This means that the exact usability of the past also remains uncertain. Undergoing analysis is never a straightforward matter. The outcome is never assured. Indeed, this situation has been well known to practitioners and enthusiasts alike. Freud lamented near the end of his life, and Jacques Lacan later celebrated, therapy might be an indeterminable affair. The same can be said of the task of relating past to present. As Michel de Certeau says of confronting this issue, we are brought “back to the ambiguity of the word ‘history,’ an unstable word that fluctuates between a ‘legend’ (a received text, a law that must be read, a society’s profit) and a ‘becoming other’ (a taking of the risk of self-affirmation, though ourselves assuring our own existences). The analyst [and the historian, for that matter] does not escape this ambivalence.” [16]

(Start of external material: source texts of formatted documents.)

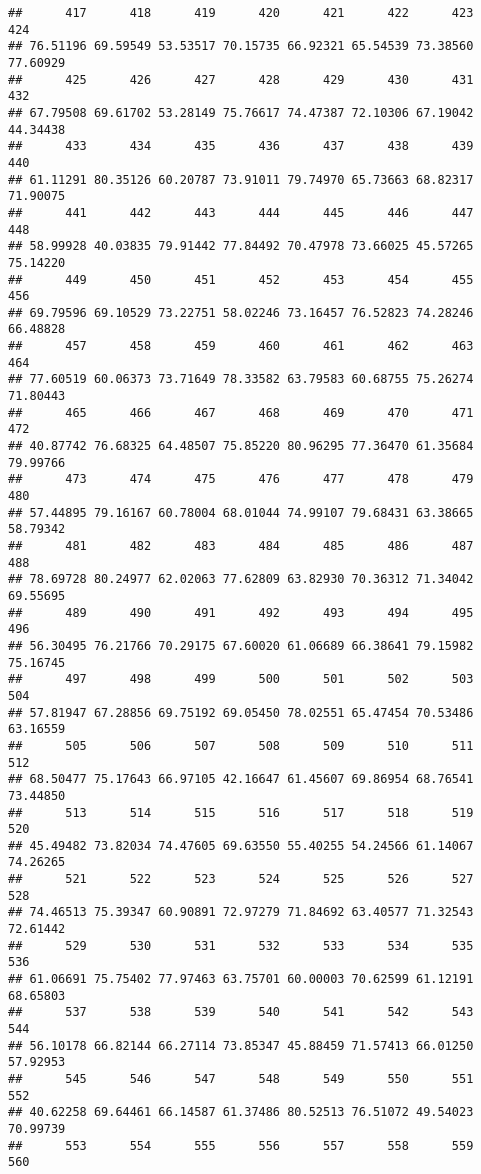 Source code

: \documentclass[
]{article}
\begin{document}
\begin{verbatim}
##      417      418      419      420      421      422      423      424 
## 76.51196 69.59549 53.53517 70.15735 66.92321 65.54539 73.38560 77.60929 
##      425      426      427      428      429      430      431      432 
## 67.79508 69.61702 53.28149 75.76617 74.47387 72.10306 67.19042 44.34438 
##      433      434      435      436      437      438      439      440 
## 61.11291 80.35126 60.20787 73.91011 79.74970 65.73663 68.82317 71.90075 
##      441      442      443      444      445      446      447      448 
## 58.99928 40.03835 79.91442 77.84492 70.47978 73.66025 45.57265 75.14220 
##      449      450      451      452      453      454      455      456 
## 69.79596 69.10529 73.22751 58.02246 73.16457 76.52823 74.28246 66.48828 
##      457      458      459      460      461      462      463      464 
## 77.60519 60.06373 73.71649 78.33582 63.79583 60.68755 75.26274 71.80443 
##      465      466      467      468      469      470      471      472 
## 40.87742 76.68325 64.48507 75.85220 80.96295 77.36470 61.35684 79.99766 
##      473      474      475      476      477      478      479      480 
## 57.44895 79.16167 60.78004 68.01044 74.99107 79.68431 63.38665 58.79342 
##      481      482      483      484      485      486      487      488 
## 78.69728 80.24977 62.02063 77.62809 63.82930 70.36312 71.34042 69.55695 
##      489      490      491      492      493      494      495      496 
## 56.30495 76.21766 70.29175 67.60020 61.06689 66.38641 79.15982 75.16745 
##      497      498      499      500      501      502      503      504 
## 57.81947 67.28856 69.75192 69.05450 78.02551 65.47454 70.53486 63.16559 
##      505      506      507      508      509      510      511      512 
## 68.50477 75.17643 66.97105 42.16647 61.45607 69.86954 68.76541 73.44850 
##      513      514      515      516      517      518      519      520 
## 45.49482 73.82034 74.47605 69.63550 55.40255 54.24566 61.14067 74.26265 
##      521      522      523      524      525      526      527      528 
## 74.46513 75.39347 60.90891 72.97279 71.84692 63.40577 71.32543 72.61442 
##      529      530      531      532      533      534      535      536 
## 61.06691 75.75402 77.97463 63.75701 60.00003 70.62599 61.12191 68.65803 
##      537      538      539      540      541      542      543      544 
## 56.10178 66.82144 66.27114 73.85347 45.88459 71.57413 66.01250 57.92953 
##      545      546      547      548      549      550      551      552 
## 40.62258 69.64461 66.14587 61.37486 80.52513 76.51072 49.54023 70.99739 
##      553      554      555      556      557      558      559      560 

\end{verbatim}
\end{document}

Results vary. Side effects of applying psychoanalysis may include restlessness and doubt as well as a newfound confidence. You might even learn to get along with Dad. “From this point of view,” Certeau continues, “analytical practice is always an act of risk. It never eliminates a surprise. It cannot be identified with the accomplishment of a norm. The ambiguity of a set of words could never be brought forward solely by the ‘application’ of a law. Knowledge never guarantees this ‘benefit.’” [17] Back to fantasy, psychoanalysis challenges the greatest fantasy that creeps into historical writing: that of its own end. [18] Back to Scott, “To rest content with any identity—even one we have helped produce—is to give up the work of critique” as well as forget the instability of the subject. [19] Insofar finding usable pasts (in whatever realm that may be) is a critical project, it is also a continual one.

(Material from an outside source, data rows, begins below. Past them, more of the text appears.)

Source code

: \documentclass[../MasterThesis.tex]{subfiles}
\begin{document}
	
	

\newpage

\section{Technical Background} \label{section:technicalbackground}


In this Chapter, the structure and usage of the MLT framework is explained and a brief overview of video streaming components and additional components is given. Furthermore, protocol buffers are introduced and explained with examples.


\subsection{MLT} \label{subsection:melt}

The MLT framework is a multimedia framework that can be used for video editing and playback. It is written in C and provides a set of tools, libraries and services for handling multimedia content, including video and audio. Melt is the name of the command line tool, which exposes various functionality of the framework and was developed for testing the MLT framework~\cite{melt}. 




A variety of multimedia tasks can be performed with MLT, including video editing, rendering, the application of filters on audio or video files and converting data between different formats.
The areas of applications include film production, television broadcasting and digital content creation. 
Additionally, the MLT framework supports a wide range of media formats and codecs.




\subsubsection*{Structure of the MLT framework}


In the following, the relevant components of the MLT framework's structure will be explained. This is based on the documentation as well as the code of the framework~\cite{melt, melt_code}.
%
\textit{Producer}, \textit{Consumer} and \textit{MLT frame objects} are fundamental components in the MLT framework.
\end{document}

Even if psychoanalysis only supplies us with metaphors, which is not to say that it is only capable of this, the methods of interrogating the past these heuristics provide can at least remind us that the irrational as much as the rational structure our present, echoing from a time that is both distant and immediate. Tracing how passions and irrationalities have underpinned and/or reinforced the development so-called rational cultural logics can help us understand the continued power of these rationales. (Think of the ideological force of rational-choice theory in particular and economic arguments in general for examples.) Intellectual life is not reducible to its emotional counterpart, but neither are the two separable. This perspective might lead us to craft better arguments against or for positions we revile or cherish in the present—arguments that take fantasy and other irrational aspects of life not as four-letter words but simply as aspects of the world that must be grappled with, whether these echo through a deep or thin slice of time. Since psychoanalysis as Scott deploys it assumes that there is no self, total identification with either the past or present is impossible. But it is precisely this impossibility that links us with the past and renders the connection “usable.”

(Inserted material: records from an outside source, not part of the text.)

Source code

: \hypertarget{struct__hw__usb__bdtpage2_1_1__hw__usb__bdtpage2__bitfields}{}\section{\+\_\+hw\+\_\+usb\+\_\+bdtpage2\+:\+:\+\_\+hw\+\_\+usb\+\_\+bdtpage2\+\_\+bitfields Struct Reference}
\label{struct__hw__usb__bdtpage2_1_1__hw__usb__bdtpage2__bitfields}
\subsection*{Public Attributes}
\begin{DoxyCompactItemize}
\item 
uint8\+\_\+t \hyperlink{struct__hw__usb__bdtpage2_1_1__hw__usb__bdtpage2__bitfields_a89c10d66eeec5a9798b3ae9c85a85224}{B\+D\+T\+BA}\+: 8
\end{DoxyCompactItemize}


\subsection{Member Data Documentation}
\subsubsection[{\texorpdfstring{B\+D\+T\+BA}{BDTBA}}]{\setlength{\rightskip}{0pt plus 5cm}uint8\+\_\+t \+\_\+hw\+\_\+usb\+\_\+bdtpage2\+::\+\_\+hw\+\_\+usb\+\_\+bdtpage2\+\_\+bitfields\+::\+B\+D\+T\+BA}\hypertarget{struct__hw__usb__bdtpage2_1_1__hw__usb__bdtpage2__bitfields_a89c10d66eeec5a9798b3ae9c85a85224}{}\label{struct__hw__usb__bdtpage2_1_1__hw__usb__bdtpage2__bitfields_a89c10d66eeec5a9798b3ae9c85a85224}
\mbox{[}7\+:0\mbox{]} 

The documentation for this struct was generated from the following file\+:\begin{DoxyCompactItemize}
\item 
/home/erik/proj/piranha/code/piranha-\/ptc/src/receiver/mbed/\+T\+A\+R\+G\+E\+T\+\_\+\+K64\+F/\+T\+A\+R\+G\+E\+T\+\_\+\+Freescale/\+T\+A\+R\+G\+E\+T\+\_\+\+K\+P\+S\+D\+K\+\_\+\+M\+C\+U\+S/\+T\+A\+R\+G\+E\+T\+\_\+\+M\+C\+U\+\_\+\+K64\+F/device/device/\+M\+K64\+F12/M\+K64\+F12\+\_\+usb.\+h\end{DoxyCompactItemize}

The anxieties and tensions, pleasures and excitements of history echo—not replicate or repeat—through time in the form of analogous fantasies of identification. Experiences from the past are non-transferable through time, but effects are. The task of the historian interested in rendering his or her subject matter “usable” is to uncover the emotional affinities that reinforce rational inclinations, and to figure out why so many intellectuals and others in their various contexts have come to find a sense of fulfillment or joy or frustration or despair in advocating or critiquing things as varied as the return of “laissez-faire,” the meaning of multiculturalism, the political goals of feminism, what constitutes beauty, or even what is worthy of calling “history.” Placing all this under the critical gaze of the historian-cum-analyst does not mean forcing the reader to give up all of his or her fantasies about life. After all, historians-cum-humans probably aren’t ready (or able) to do this on their own time.
This does mean, however, guiding readers through an interrogation of fantasies about the past: the most salient being that we are wholly determined by the past and that we can totally separate ourselves from the past. Historians contribute to these realizations and others by showing what is at stake (emotionally, intellectually, etc.) in accepting a past as “ours,” how we might go about “accepting it” (always a partial and continual process), and what resources this or that acceptance provides us for living a life that is cognizant of the past without feeling indebted to it. Maybe then we would be in a better position to listen to that quiet voice Freud cautiously described and hitch our pasts to a more hopeful future in the present.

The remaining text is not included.